- Muzaffarpur Location in Punjab, India Muzaffarpur Muzaffarpur (India)
- Coordinates: 31°02′41″N 76°13′27″E﻿ / ﻿31.0447212°N 76.2241048°E
- Country: India
- State: Punjab
- District: Shaheed Bhagat Singh Nagar

Government
- • Type: Panchayat raj
- • Body: Gram panchayat

Population (2011)
- • Total: 775
- Sex ratio 394/381 ♂/♀

Languages
- • Official: Punjabi
- Time zone: UTC+5:30 (IST)
- PIN: 144515
- ISO 3166 code: IN-PB
- Post office: Jadla (S.O)
- Website: nawanshahr.nic.in

= Muzaffarpur, SBS Nagar =

Muzaffarpur is a village in Shaheed Bhagat Singh Nagar district of Punjab State, India. It is located 5.6 km away from sub post office Jadla, 16.7 km from Nawanshahr, 22 km from district headquarter Shaheed Bhagat Singh Nagar and 85 km from state capital Chandigarh. The village is administrated by Sarpanch an elected representative of the village.

== Demography ==
As of 2011, Muzaffarpur has a total number of 153 houses and population of 775 of which 394 include are males while 381 are females according to the report published by Census India in 2011. The literacy rate of Muzaffarpur is 77.41% higher than the state average of 75.84%. The population of children under the age of 6 years is 80 which is 10.32% of total population of Muzaffarpur, and child sex ratio is approximately 702 as compared to Punjab state average of 846.
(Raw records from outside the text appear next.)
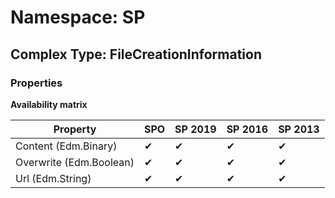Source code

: # Namespace: SP

## Complex Type: FileCreationInformation

### Properties

**Availability matrix**

Property | SPO | SP 2019 | SP 2016 | SP 2013
----------|-----|---------|---------|--------
Content (Edm.Binary) | ✔ | ✔ | ✔ | ✔
Overwrite (Edm.Boolean) | ✔ | ✔ | ✔ | ✔
Url (Edm.String) | ✔ | ✔ | ✔ | ✔
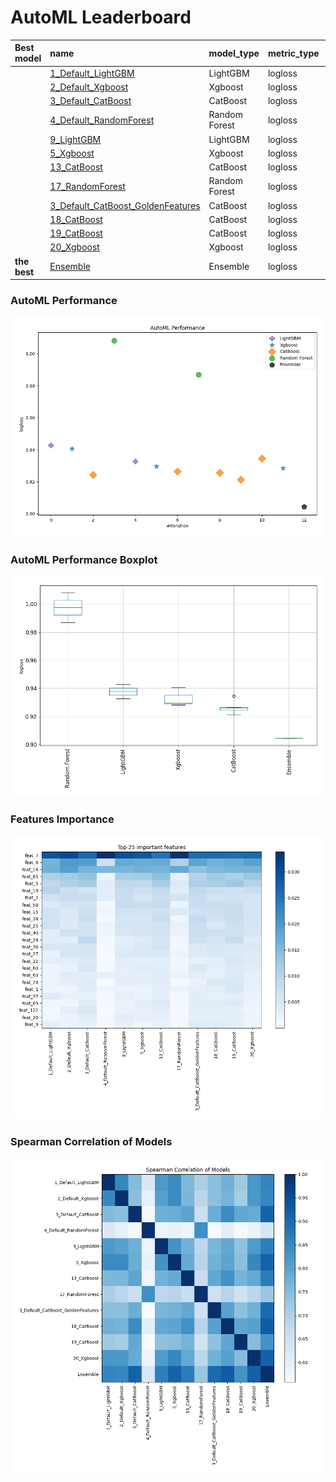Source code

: # AutoML Leaderboard

| Best model   | name                                                                             | model_type    | metric_type   |   metric_value |   train_time |   single_prediction_time |
|:-------------|:---------------------------------------------------------------------------------|:--------------|:--------------|---------------:|-------------:|-------------------------:|
|              | [1_Default_LightGBM](1_Default_LightGBM/README.md)                               | LightGBM      | logloss       |       0.942801 |       157.13 |                   0.0776 |
|              | [2_Default_Xgboost](2_Default_Xgboost/README.md)                                 | Xgboost       | logloss       |       0.940617 |       113.11 |                   0.0804 |
|              | [3_Default_CatBoost](3_Default_CatBoost/README.md)                               | CatBoost      | logloss       |       0.924329 |       108.26 |                   0.0951 |
|              | [4_Default_RandomForest](4_Default_RandomForest/README.md)                       | Random Forest | logloss       |       1.00816  |       198.2  |                   0.1204 |
|              | [9_LightGBM](9_LightGBM/README.md)                                               | LightGBM      | logloss       |       0.932688 |        84.03 |                   0.0781 |
|              | [5_Xgboost](5_Xgboost/README.md)                                                 | Xgboost       | logloss       |       0.929629 |        96.52 |                   0.0798 |
|              | [13_CatBoost](13_CatBoost/README.md)                                             | CatBoost      | logloss       |       0.926525 |        60.94 |                   0.0948 |
|              | [17_RandomForest](17_RandomForest/README.md)                                     | Random Forest | logloss       |       0.986891 |       366.88 |                   0.1214 |
|              | [3_Default_CatBoost_GoldenFeatures](3_Default_CatBoost_GoldenFeatures/README.md) | CatBoost      | logloss       |       0.925697 |       240.53 |                   0.1406 |
|              | [18_CatBoost](18_CatBoost/README.md)                                             | CatBoost      | logloss       |       0.921314 |       121.35 |                   0.0936 |
|              | [19_CatBoost](19_CatBoost/README.md)                                             | CatBoost      | logloss       |       0.934521 |        78.55 |                   0.0964 |
|              | [20_Xgboost](20_Xgboost/README.md)                                               | Xgboost       | logloss       |       0.92834  |        94.91 |                   0.0779 |
| **the best** | [Ensemble](Ensemble/README.md)                                                   | Ensemble      | logloss       |       0.904425 |         0.47 |                   0.4846 |

### AutoML Performance
![AutoML Performance](ldb_performance.png)

### AutoML Performance Boxplot
![AutoML Performance Boxplot](ldb_performance_boxplot.png)

### Features Importance
![features importance across models](features_heatmap.png)



### Spearman Correlation of Models
![models spearman correlation](correlation_heatmap.png)

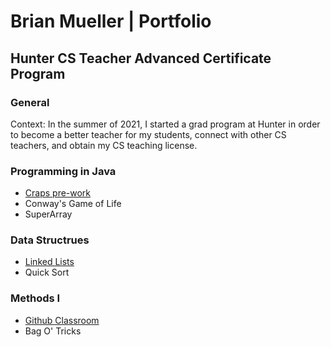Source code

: # Brian Mueller | Portfolio
## Hunter CS Teacher Advanced Certificate Program

### General
Context: In the summer of 2021, I started a grad program at Hunter in order to become a better teacher for my students, connect with other CS teachers, and obtain my CS teaching license.

### Programming in Java
* [Craps pre-work](programming/craps.md)
* Conway's Game of Life
* SuperArray

### Data Structrues
* [Linked Lists](ds/ll.md)
* Quick Sort

### Methods I
* [Github Classroom](methods1/githubClassroom.md)
* Bag O' Tricks

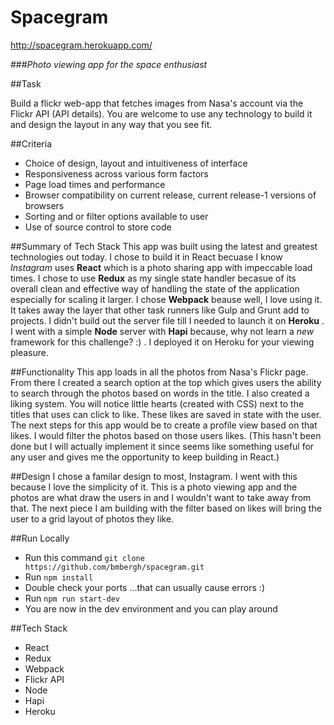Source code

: # Spacegram

http://spacegram.herokuapp.com/

###*Photo viewing app for the space enthusiast*

##Task

Build a flickr web-app that fetches images from Nasa's account via the Flickr API (API details). You are welcome to use any technology to build it and design the layout in any way that you see fit.

##Criteria

- Choice of design, layout and intuitiveness of interface
- Responsiveness across various form factors
- Page load times and performance
- Browser compatibility on current release, current release-1 versions of browsers
- Sorting and or filter options available to user
- Use of source control to store code

##Summary of Tech Stack
This app was built using the latest and greatest technologies out today. I chose to build it in React becuase I know *Instagram* uses **React** which is a photo sharing app with impeccable load times. I chose to use **Redux** as my single state handler becasue of its overall clean and  effective way of handling the state of the application especially for scaling it larger. I chose **Webpack** beause well, I love using it. It takes away the layer that other task runners like Gulp and Grunt add to projects. I didn't build out the server file till I needed to launch it on **Heroku** . I went with a simple **Node** server with **Hapi** because, why not learn a *new* framework for this challenge? :) . I deployed it on Heroku for your viewing pleasure. 

##Functionality
This app loads in all the photos from Nasa's Flickr page. From there I created a search option at the top which gives users the ability to search through the photos based on words in the title. I also created a liking system. You will notice little hearts (created with CSS) next to the titles that uses can click to like. These likes are saved in state with the user. The next steps for this app would be to create a profile view based on that likes. I would filter the photos based on those users likes. (This hasn't been done but I will actually implement it since seems like something useful for any user and gives me the opportunity to keep building in React.) 

##Design
I chose a familar design to most, Instagram. I went with this because I love the simplicity of it. This is a photo viewing app and the photos are what draw the users in and I wouldn't want to take away from that. The next piece I am building with the filter based on likes will bring the user to a grid layout of photos they like. 

##Run Locally 

- Run this command `git clone https://github.com/bmbergh/spacegram.git`
- Run `npm install`
- Double check your ports ...that can usually cause errors :) 
- Run `npm run start-dev`
- You are now in the dev environment and you can play around 

##Tech Stack

- React
- Redux
- Webpack
- Flickr API
- Node
- Hapi
- Heroku
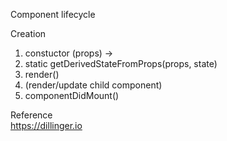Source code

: Component lifecycle

Creation
1. constuctor (props) -> 
2. static getDerivedStateFromProps(props, state)
3. render()
4. (render/update child component)
5. componentDidMount()



Reference  
https://dillinger.io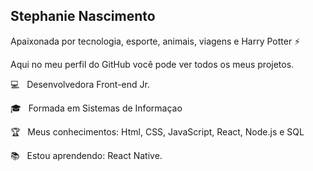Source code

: ## Stephanie Nascimento

Apaixonada por tecnologia, esporte, animais, viagens e Harry Potter ⚡

Aqui no meu perfil do GitHub você pode ver todos os meus projetos.

💻  &nbsp; Desenvolvedora Front-end Jr.

🎓 &nbsp; Formada em Sistemas de Informaçao

🏆 &nbsp; Meus conhecimentos: Html, CSS, JavaScript, React, Node.js e SQL

📚 &nbsp; Estou aprendendo: React Native.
Most of the people are from Schedule Caste which constitutes 44.90% of total population in Muzaffarpur. The town does not have any Schedule Tribe population so far.

As per the report published by Census India in 2011, 217 people were engaged in work activities out of the total population of Muzaffarpur which includes 210 males and 7 females. According to census survey report 2011, 98.62% workers describe their work as main work and 1.38% workers are involved in Marginal activity providing livelihood for less than 6 months.

== Education ==
KC Engineering College and Doaba Khalsa Trust Group Of Institutions are the nearest colleges. Industrial Training Institute for women (ITI Nawanshahr) is 14 km. The village is 66 km away from Chandigarh University, 42 km from Indian Institute of Technology and 60 km away from Lovely Professional University.

List of schools nearby:
- Dashmesh Model School, Kahma
- Govt Primary School, Kahlon
- Govt High School, Garcha

== Transport ==
Nawanshahr train station is the nearest train station however, Garhshankar Junction railway station is 25 km away from the village. Sahnewal Airport is the nearest domestic airport which located 60 km away in Ludhiana and the nearest international airport is located in Chandigarh also Sri Guru Ram Dass Jee International Airport is the second nearest airport which is 168 km away in Amritsar.